>>

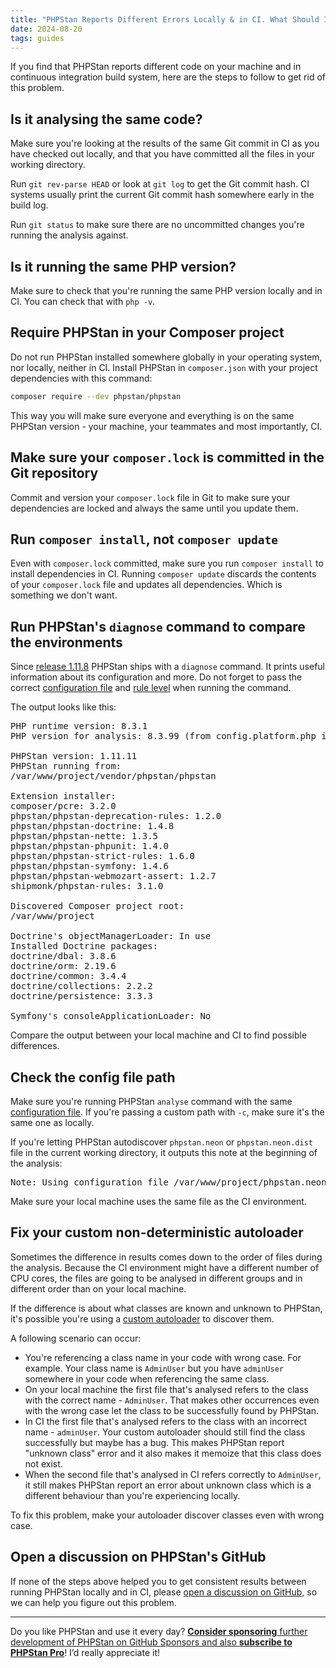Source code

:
 ```yaml
---
title: "PHPStan Reports Different Errors Locally & in CI. What Should I Do?"
date: 2024-08-20
tags: guides
---
```


If you find that PHPStan reports different code on your machine and in continuous integration build system, here are the steps to follow to get rid of this problem.

Is it analysing the same code?
------------------

Make sure you're looking at the results of the same Git commit in CI as you have checked out locally, and that you have committed all the files in your working directory.

Run `git rev-parse HEAD` or look at `git log` to get the Git commit hash. CI systems usually print the current Git commit hash somewhere early in the build log.

Run `git status` to make sure there are no uncommitted changes you're running the analysis against.

Is it running the same PHP version?
------------------

Make sure to check that you're running the same PHP version locally and in CI. You can check that with `php -v`.


Require PHPStan in your Composer project
------------------

Do not run PHPStan installed somewhere globally in your operating system, nor locally, neither in CI. Install PHPStan in `composer.json` with your project dependencies with this command:

```bash
composer require --dev phpstan/phpstan
```

This way you will make sure everyone and everything is on the same PHPStan version - your machine, your teammates and most importantly, CI.

Make sure your `composer.lock` is committed in the Git repository
------------------

Commit and version your `composer.lock` file in Git to make sure your dependencies are locked and always the same until you update them.


Run `composer install`, not `composer update`
------------------

Even with `composer.lock` committed, make sure you run `composer install` to install dependencies in CI. Running `composer update` discards the contents of your `composer.lock` file and updates all dependencies. Which is something we don't want.


Run PHPStan's `diagnose` command to compare the environments
------------------

Since [release 1.11.8](https://github.com/phpstan/phpstan/releases/tag/1.11.8) PHPStan ships with a `diagnose` command. It prints useful information about its configuration and more. Do not forget to pass the correct [configuration file](/config-reference) and [rule level](/user-guide/rule-levels) when running the command.

The output looks like this:

<pre class="font-mono text-sm">
<span class="text-green-500">PHP runtime version:</span> 8.3.1
<span class="text-green-500">PHP version for analysis:</span> 8.3.99 (from config.platform.php in composer.json)

<span class="text-green-500">PHPStan version:</span> 1.11.11
<span class="text-green-500">PHPStan running from:</span>
/var/www/project/vendor/phpstan/phpstan

<span class="text-green-500">Extension installer:</span>
composer/pcre: 3.2.0
phpstan/phpstan-deprecation-rules: 1.2.0
phpstan/phpstan-doctrine: 1.4.8
phpstan/phpstan-nette: 1.3.5
phpstan/phpstan-phpunit: 1.4.0
phpstan/phpstan-strict-rules: 1.6.0
phpstan/phpstan-symfony: 1.4.6
phpstan/phpstan-webmozart-assert: 1.2.7
shipmonk/phpstan-rules: 3.1.0

<span class="text-green-500">Discovered Composer project root:</span>
/var/www/project

<span class="text-green-500">Doctrine's objectManagerLoader:</span> In use
Installed Doctrine packages:
doctrine/dbal: 3.8.6
doctrine/orm: 2.19.6
doctrine/common: 3.4.4
doctrine/collections: 2.2.2
doctrine/persistence: 3.3.3

<span class="text-green-500">Symfony's consoleApplicationLoader:</span> No
</pre>

Compare the output between your local machine and CI to find possible differences.

Check the config file path
------------------

Make sure you're running PHPStan `analyse` command with the same [configuration file](/config-reference). If you're passing a custom path with `-c`, make sure it's the same one as locally.

If you're letting PHPStan autodiscover `phpstan.neon` or `phpstan.neon.dist` file in the current working directory, it outputs this note at the beginning of the analysis:

<pre class="font-mono text-sm">
Note: Using configuration file /var/www/project/phpstan.neon.
</pre>

Make sure your local machine uses the same file as the CI environment.

Fix your custom non-deterministic autoloader
------------------

Sometimes the difference in results comes down to the order of files during the analysis. Because the CI environment might have a different number of CPU cores, the files are going to be analysed in different groups and in different order than on your local machine.

If the difference is about what classes are known and unknown to PHPStan, it's possible you're using a [custom autoloader](/user-guide/discovering-symbols#custom-autoloader) to discover them.

A following scenario can occur:

* You're referencing a class name in your code with wrong case. For example. Your class name is `AdminUser` but you have `adminUser` somewhere in your code when referencing the same class.
* On your local machine the first file that's analysed refers to the class with the correct name - `AdminUser`. That makes other occurrences even with the wrong case let the class to be successfully found by PHPStan.
* In CI the first file that's analysed refers to the class with an incorrect name - `adminUser`. Your custom autoloader should still find the class successfully but maybe has a bug. This makes PHPStan report "unknown class" error and it also makes it memoize that this class does not exist.
* When the second file that's analysed in CI refers correctly to `AdminUser`, it still makes PHPStan report an error about unknown class which is a different behaviour than you're experiencing locally.

To fix this problem, make your autoloader discover classes even with wrong case.

Open a discussion on PHPStan's GitHub
------------------

If none of the steps above helped you to get consistent results between running PHPStan locally and in CI, please [open a discussion on GitHub,](https://github.com/phpstan/phpstan/discussions/new?category=support) so we can help you figure out this problem.


---

Do you like PHPStan and use it every day? [**Consider sponsoring** further development of PHPStan on GitHub Sponsors and also **subscribe to PHPStan Pro**](/sponsor)! I’d really appreciate it!

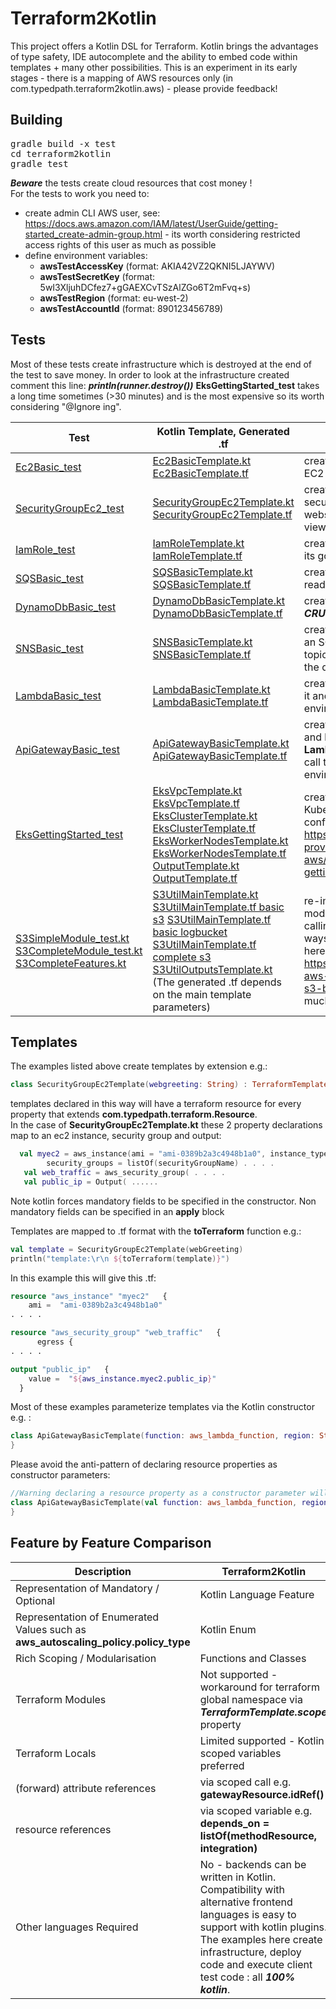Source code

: # Terraform2Kotlin
This project offers a Kotlin DSL for Terraform. Kotlin brings the advantages of type safety, IDE autocomplete and the ability to embed code within templates + many other possibilities.  This is an experiment in its early stages - there is a mapping of AWS resources only (in com.typedpath.terraform2kotlin.aws)   - please provide feedback!  

## Building
<pre>
gradle build -x test
cd terraform2kotlin
gradle test
</pre>
___Beware___ the tests create cloud resources that cost money !  
For the tests to work you need to:
 * create admin CLI AWS user, see: https://docs.aws.amazon.com/IAM/latest/UserGuide/getting-started_create-admin-group.html - its worth considering restricted access rights of this user as much as possible
 * define environment variables:
   *  __awsTestAccessKey__ (format: AKIA42VZ2QKNI5LJAYWV)
   * __awsTestSecretKey__ (format: 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)
   * __awsTestRegion__ (format: eu-west-2)
   * __awsTestAccountId__ (format: 890123456789)


## Tests

Most of these tests create infrastructure which is destroyed at the end of the test to save money.  In order to look at the infrastructure created comment this line: ___println(runner.destroy())___ 
__EksGettingStarted_test__ takes a long time sometimes (>30 minutes) and is the most expensive so its worth considering "@Ignore ing". 

| Test | Kotlin Template, Generated .tf | Test Description |
| --- | --- | ----- |
| [Ec2Basic_test](terraform2kotlin/src/test/kotlin/com/typedpath/terraform2kotlin/ec2/Ec2Basic_test.kt) | [Ec2BasicTemplate.kt](terraform2kotlin/src/test/kotlin/com/typedpath/terraform2kotlin/ec2/Ec2BasicTemplate.kt) [Ec2BasicTemplate.tf](docs/templates/Ec2Basic_test/Ec2BasicTemplate.tf) | create terraform template for EC2 instance  |
| [SecurityGroupEc2_test](terraform2kotlin/src/test/kotlin/com/typedpath/terraform2kotlin/ec2/SecurityGroupEc2_test.kt) | [SecurityGroupEc2Template.kt](terraform2kotlin/src/test/kotlin/com/typedpath/terraform2kotlin/ec2/SecurityGroupEc2Template.kt) [SecurityGroupEc2Template.tf](docs/templates//SecurityGroupEc2_test/SecurityGroupEc2Template.tf) | create an EC2 instance + security group, install webserver, check a web page is viewable |
| [IamRole_test](terraform2kotlin/src/test/kotlin/com/typedpath/terraform2kotlin/iam/IamRole_test.kt) | [IamRoleTemplate.kt](terraform2kotlin/src/test/kotlin/com/typedpath/terraform2kotlin/iam/IamRoleTemplate.kt) [IamRoleTemplate.tf](docs/templates/IamRole_test/IamRoleTemplate.tf) | create an IamRole then check its got an arn |
| [SQSBasic_test](terraform2kotlin/src/test/kotlin/com/typedpath/terraform2kotlin/sqs/SQSBasic_test.kt) | [SQSBasicTemplate.kt](terraform2kotlin/src/test/kotlin/com/typedpath/terraform2kotlin/sqs/SQSBasicTemplate.kt) [SQSBasicTemplate.tf](docs/templates/SQSBasic_test/test/SQSBasicTemplate.tf) | create an SQS queue, write and read to it |
| [DynamoDbBasic_test](terraform2kotlin/src/test/kotlin/com/typedpath/terraform2kotlin/dynamodb/DynamoDbBasic_test.kt) | [DynamoDbBasicTemplate.kt](terraform2kotlin/src/test/kotlin/com/typedpath/terraform2kotlin/dynamodb/DynamoDbBasicTemplate.kt) [DynamoDbBasicTemplate.tf](docs/templates/DynamoDbBasic_test/test/DynamoDbBasicTemplate.tf) | create a dynamo DB table and ___CRUD___ it |
| [SNSBasic_test](terraform2kotlin/src/test/kotlin/com/typedpath/terraform2kotlin/sns/SNSBasic_test.kt) | [SNSBasicTemplate.kt](terraform2kotlin/src/test/kotlin/com/typedpath/terraform2kotlin/sns/SNSBasicTemplate.kt) [SNSBasicTemplate.tf](docs/templates/SNSBasic_test/test/SNSBasicTemplate.tf) | create an SNS topic, subscribe an SQS queue, publish to the topic and read message from the queue |
| [LambdaBasic_test](terraform2kotlin/src/test/kotlin/com/typedpath/terraform2kotlin/lambda/LambdaBasic_test.kt) | [LambdaBasicTemplate.kt](terraform2kotlin/src/test/kotlin/com/typedpath/terraform2kotlin/lambda/LambdaBasicTemplate.kt) [LambdaBasicTemplate.tf](docs/templates/LambdaBasic_test/test/LambdaBasicTemplate.tf) | create an Lambda function, call it and check the parameters and environment received |
| [ApiGatewayBasic_test](terraform2kotlin/src/test/kotlin/com/typedpath/terraform2kotlin/apigateway/ApiGatewayBasic_test.kt) | [ApiGatewayBasicTemplate.kt](terraform2kotlin/src/test/kotlin/com/typedpath/terraform2kotlin/apigateway/ApiGatewayBasicTemplate.kt) [ApiGatewayBasicTemplate.tf](docs/templates/ApiGatewayBasic_test/test/ApiGatewayBasicTemplate.tf) | create an api gateway, create and link Lambda function (using __LambdaBasicTemplate.kt__) and call the gateway, check environment received |
| [EksGettingStarted_test](terraform2kotlin/src/test/kotlin/com/typedpath/terraform2kotlin/eks-getting-started/EksGettingStarted_test.kt) | [EksVpcTemplate.kt](terraform2kotlin/src/test/kotlin/com/typedpath/terraform2kotlin/eks-getting-started/EksVpcTemplate.kt) [EksVpcTemplate.tf](docs/templates/EksGettingStarted_test//EksVpcTemplate.tf) [EksClusterTemplate.kt](terraform2kotlin/src/test/kotlin/com/typedpath/terraform2kotlin/eks-getting-started/EksClusterTemplate.kt) [EksClusterTemplate.tf](docs/templates/EksGettingStarted_test/EksClusterTemplate.tf) [EksWorkerNodesTemplate.kt](terraform2kotlin/src/test/kotlin/com/typedpath/terraform2kotlin/eks-getting-started/EksWorkerNodesTemplate.kt) [EksWorkerNodesTemplate.tf](docs/templates/EksGettingStarted_test/EksWorkerNodesTemplate.tf) [OutputTemplate.kt](terraform2kotlin/src/test/kotlin/com/typedpath/terraform2kotlin/eks-getting-started/OutputTemplate.kt) [OutputTemplate.tf](docs/templates/EksGettingStarted_test/OutputTemplate.tf)| create an EKS cluster return KubeConfig file and configMapAwsAuth - based on https://github.com/terraform-providers/terraform-provider-aws/tree/master/examples/eks-getting-started |
| [S3SimpleModule_test.kt](terraform2kotlin/src/test/kotlin/com/typedpath/terraform2kotlin/s3/S3SimpleModule_test.kt) [S3CompleteModule_test.kt](terraform2kotlin/src/test/kotlin/com/typedpath/terraform2kotlin/s3/S3CompleteModule_test.kt) [S3CompleteFeatures.kt](terraform2kotlin/src/test/kotlin/com/typedpath/terraform2kotlin/s3/S3CompleteFeatures.kt)| [S3UtilMainTemplate.kt](terraform2kotlin/src/test/kotlin/com/typedpath/terraform2kotlin/s3/S3UtilMainTemplate.kt) [S3UtilMainTemplate.tf basic s3](docs/templates/S3SimpleModule_test/testBasic/S3UtilMainTemplate.tf) [S3UtilMainTemplate.tf basic logbucket](docs/templates/S3SimpleModule_test/testLogBucket/S3UtilMainTemplate.tf) [S3UtilMainTemplate.tf complete s3](docs/templates/S3CompleteModule_test/completeFeaturesTest/S3UtilMainTemplate.tf) [S3UtilOutputsTemplate.kt](terraform2kotlin/src/test/kotlin/com/typedpath/terraform2kotlin/s3/S3UtilOutputsTemplate.kt) (The generated .tf depends on the main template parameters) | re-implements terraform s3 module, there are three tests calling the module in different ways, the original module is here: https://github.com/terraform-aws-modules/terraform-aws-s3-bucket : this kotlin version is much more concise ! |

## Templates
The examples listed above create templates by extension e.g.:
```kotlin
class SecurityGroupEc2Template(webgreeting: String) : TerraformTemplate() {...
```
templates declared in this way will have a terraform resource for every property that extends __com.typedpath.terraform.Resource__.  
In the case of __SecurityGroupEc2Template.kt__ these 2 property declarations map to an ec2 instance, security group and output:
```kotlin
  val myec2 = aws_instance(ami = "ami-0389b2a3c4948b1a0", instance_type = "t2.micro").    apply {
        security_groups = listOf(securityGroupName) . . . . 
   val web_traffic = aws_security_group( . . . .
   val public_ip = Output( ......

```
Note kotlin forces mandatory fields to be specified in the constructor.  Non mandatory fields can be specified in an __apply__ block  

Templates are mapped to .tf format with the __toTerraform__ function e.g.:
```kotlin
val template = SecurityGroupEc2Template(webGreeting)
println("template:\r\n ${toTerraform(template)}")
```
In this example this will give this .tf:
```terraform
resource "aws_instance" "myec2"   {
    ami =  "ami-0389b2a3c4948b1a0"
. . . .

resource "aws_security_group" "web_traffic"   { 
      egress { 
. . . .

output "public_ip"   {
    value =  "${aws_instance.myec2.public_ip}"
  }
```

Most of these examples parameterize templates via the Kotlin constructor e.g. :
```kotlin
class ApiGatewayBasicTemplate(function: aws_lambda_function, region: String, accountId: String) : TerraformTemplate() {
}
```
Please avoid the anti-pattern of declaring resource properties as constructor parameters:
```kotlin
//Warning declaring a resource property as a constructor parameter will cause unexpected results!
class ApiGatewayBasicTemplate(val function: aws_lambda_function, region: String, accountId: String) : TerraformTemplate() {
}

```
## Feature by Feature Comparison

| Description | Terraform2Kotlin | Terraform |
| --- | --- | ----- |
| Representation of Mandatory / Optional | Kotlin Language Feature | N / A |
| Representation of Enumerated Values such as __aws_autoscaling_policy.policy_type__  | Kotlin Enum | N / A |
| Rich Scoping / Modularisation| Functions and Classes   | N / A |
| Terraform Modules | Not supported - workaround for terraform global namespace via ___TerraformTemplate.scope___ property | Native|
| Terraform Locals | Limited supported - Kotlin scoped variables preferred  | Native|
| (forward) attribute references | via scoped call e.g. __gatewayResource.idRef()__  | via global reference e.g. __aws_api_gateway_resource.gatewayResource.id__|
| resource references | via scoped variable e.g. __depends_on = listOf(methodResource, integration)__  | via global reference e.g. __depends_on =  [  aws_api_gateway_method.methodResource,   aws_api_gateway_integration.integration]__|
| Other languages Required | No - backends can be written in Kotlin. Compatibility with alternative frontend languages is easy to support with kotlin plugins.  The examples here create infrastructure, deploy code and execute client test code : all ___100% kotlin___.  | Yes - terraform only represents infrastructure :-(.|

<<

Search the material above for the word "these", and return each line that holds it.

Most of these tests create infrastructure which is destroyed at the end of the test to save money.  In order to look at the infrastructure created comment this line: ___println(runner.destroy())___ 
In the case of __SecurityGroupEc2Template.kt__ these 2 property declarations map to an ec2 instance, security group and output:
Most of these examples parameterize templates via the Kotlin constructor e.g. :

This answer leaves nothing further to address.